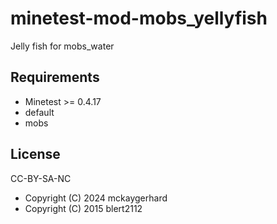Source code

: # minetest-mod-mobs_yellyfish

Jelly fish for mobs_water

## Requirements

* Minetest >= 0.4.17
* default
* mobs


## License

CC-BY-SA-NC

* Copyright (C) 2024 mckaygerhard
* Copyright (C) 2015 blert2112
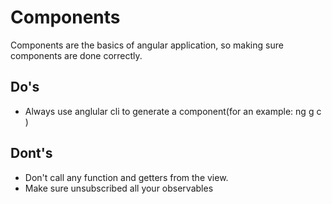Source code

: # Components
Components are the basics of angular application, so making sure components are done correctly.

## Do's
- Always use anglular cli to generate a component(for an example: ng g c <component name>)

## Dont's
- Don't call any function and getters from the view.
- Make sure unsubscribed all your observables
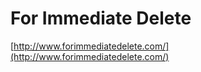 <!--
id: 306795939
link: http://tumblr.atmos.org/post/306795939/for-immediate-delete
slug: for-immediate-delete
date: Tue Dec 29 2009 14:00:55 GMT-0800 (PST)
publish: 2009-12-029
tags: 
title: For Immediate Delete
-->


For Immediate Delete
====================

[http://www.forimmediatedelete.com/](http://www.forimmediatedelete.com/)

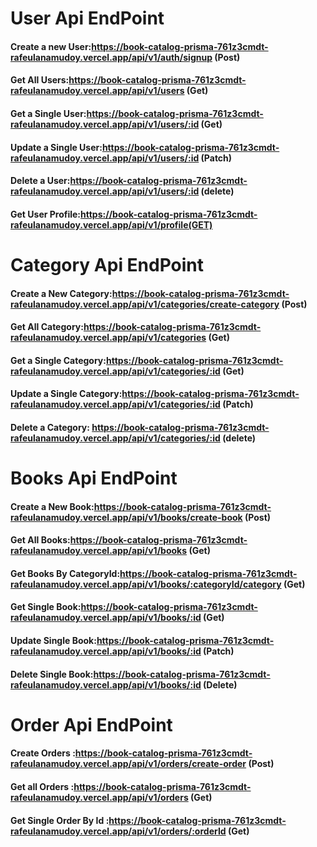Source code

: # User Api EndPoint

#### Create a new User:https://book-catalog-prisma-761z3cmdt-rafeulanamudoy.vercel.app/api/v1/auth/signup (Post)

#### Get All Users:https://book-catalog-prisma-761z3cmdt-rafeulanamudoy.vercel.app/api/v1/users (Get)

#### Get a Single User:https://book-catalog-prisma-761z3cmdt-rafeulanamudoy.vercel.app/api/v1/users/:id (Get)

#### Update a Single User:https://book-catalog-prisma-761z3cmdt-rafeulanamudoy.vercel.app/api/v1/users/:id (Patch)

#### Delete a User:https://book-catalog-prisma-761z3cmdt-rafeulanamudoy.vercel.app/api/v1/users/:id (delete)

#### Get User Profile:https://book-catalog-prisma-761z3cmdt-rafeulanamudoy.vercel.app/api/v1/profile(GET)

# Category Api EndPoint

#### Create a New Category:https://book-catalog-prisma-761z3cmdt-rafeulanamudoy.vercel.app/api/v1/categories/create-category (Post)

#### Get All Category:https://book-catalog-prisma-761z3cmdt-rafeulanamudoy.vercel.app/api/v1/categories (Get)

#### Get a Single Category:https://book-catalog-prisma-761z3cmdt-rafeulanamudoy.vercel.app/api/v1/categories/:id (Get)

#### Update a Single Category:https://book-catalog-prisma-761z3cmdt-rafeulanamudoy.vercel.app/api/v1/categories/:id (Patch)

#### Delete a Category: https://book-catalog-prisma-761z3cmdt-rafeulanamudoy.vercel.app/api/v1/categories/:id (delete)

# Books Api EndPoint

#### Create a New Book:https://book-catalog-prisma-761z3cmdt-rafeulanamudoy.vercel.app/api/v1/books/create-book (Post)

#### Get All Books:https://book-catalog-prisma-761z3cmdt-rafeulanamudoy.vercel.app/api/v1/books (Get)

#### Get Books By CategoryId:https://book-catalog-prisma-761z3cmdt-rafeulanamudoy.vercel.app/api/v1/books/:categoryId/category (Get)

#### Get Single Book:https://book-catalog-prisma-761z3cmdt-rafeulanamudoy.vercel.app/api/v1/books/:id (Get)

#### Update Single Book:https://book-catalog-prisma-761z3cmdt-rafeulanamudoy.vercel.app/api/v1/books/:id (Patch)

#### Delete Single Book:https://book-catalog-prisma-761z3cmdt-rafeulanamudoy.vercel.app/api/v1/books/:id (Delete)

# Order Api EndPoint

#### Create Orders :https://book-catalog-prisma-761z3cmdt-rafeulanamudoy.vercel.app/api/v1/orders/create-order (Post)

#### Get all Orders :https://book-catalog-prisma-761z3cmdt-rafeulanamudoy.vercel.app/api/v1/orders (Get)

#### Get Single Order By Id :https://book-catalog-prisma-761z3cmdt-rafeulanamudoy.vercel.app/api/v1/orders/:orderId (Get)
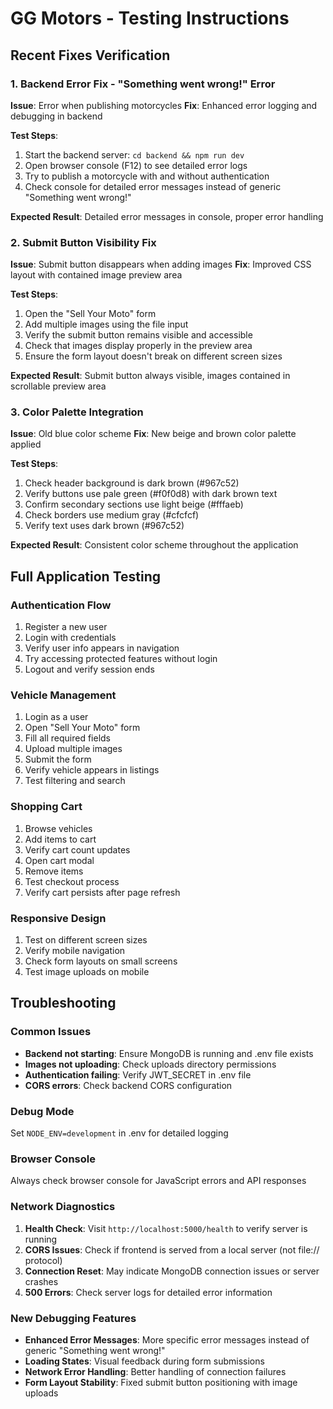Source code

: # GG Motors - Testing Instructions

## Recent Fixes Verification

### 1. Backend Error Fix - "Something went wrong!" Error
**Issue**: Error when publishing motorcycles
**Fix**: Enhanced error logging and debugging in backend

**Test Steps**:
1. Start the backend server: `cd backend && npm run dev`
2. Open browser console (F12) to see detailed error logs
3. Try to publish a motorcycle with and without authentication
4. Check console for detailed error messages instead of generic "Something went wrong!"

**Expected Result**: Detailed error messages in console, proper error handling

### 2. Submit Button Visibility Fix
**Issue**: Submit button disappears when adding images
**Fix**: Improved CSS layout with contained image preview area

**Test Steps**:
1. Open the "Sell Your Moto" form
2. Add multiple images using the file input
3. Verify the submit button remains visible and accessible
4. Check that images display properly in the preview area
5. Ensure the form layout doesn't break on different screen sizes

**Expected Result**: Submit button always visible, images contained in scrollable preview area

### 3. Color Palette Integration
**Issue**: Old blue color scheme
**Fix**: New beige and brown color palette applied

**Test Steps**:
1. Check header background is dark brown (#967c52)
2. Verify buttons use pale green (#f0f0d8) with dark brown text
3. Confirm secondary sections use light beige (#fffaeb)
4. Check borders use medium gray (#cfcfcf)
5. Verify text uses dark brown (#967c52)

**Expected Result**: Consistent color scheme throughout the application

## Full Application Testing

### Authentication Flow
1. Register a new user
2. Login with credentials
3. Verify user info appears in navigation
4. Try accessing protected features without login
5. Logout and verify session ends

### Vehicle Management
1. Login as a user
2. Open "Sell Your Moto" form
3. Fill all required fields
4. Upload multiple images
5. Submit the form
6. Verify vehicle appears in listings
7. Test filtering and search

### Shopping Cart
1. Browse vehicles
2. Add items to cart
3. Verify cart count updates
4. Open cart modal
5. Remove items
6. Test checkout process
7. Verify cart persists after page refresh

### Responsive Design
1. Test on different screen sizes
2. Verify mobile navigation
3. Check form layouts on small screens
4. Test image uploads on mobile

## Troubleshooting

### Common Issues
- **Backend not starting**: Ensure MongoDB is running and .env file exists
- **Images not uploading**: Check uploads directory permissions
- **Authentication failing**: Verify JWT_SECRET in .env file
- **CORS errors**: Check backend CORS configuration

### Debug Mode
Set `NODE_ENV=development` in .env for detailed logging

### Browser Console
Always check browser console for JavaScript errors and API responses

### Network Diagnostics
1. **Health Check**: Visit `http://localhost:5000/health` to verify server is running
2. **CORS Issues**: Check if frontend is served from a local server (not file:// protocol)
3. **Connection Reset**: May indicate MongoDB connection issues or server crashes
4. **500 Errors**: Check server logs for detailed error information

### New Debugging Features
- **Enhanced Error Messages**: More specific error messages instead of generic "Something went wrong!"
- **Loading States**: Visual feedback during form submissions
- **Network Error Handling**: Better handling of connection failures
- **Form Layout Stability**: Fixed submit button positioning with image uploads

» Exercise objective
Working from the material above, retype exactly the lines from the one with "4. Test image uploads on mobile" through the one with "for detailed logging", both included, and only those lines.

» Response below
4. Test image uploads on mobile

## Troubleshooting

### Common Issues
- **Backend not starting**: Ensure MongoDB is running and .env file exists
- **Images not uploading**: Check uploads directory permissions
- **Authentication failing**: Verify JWT_SECRET in .env file
- **CORS errors**: Check backend CORS configuration

### Debug Mode
Set `NODE_ENV=development` in .env for detailed logging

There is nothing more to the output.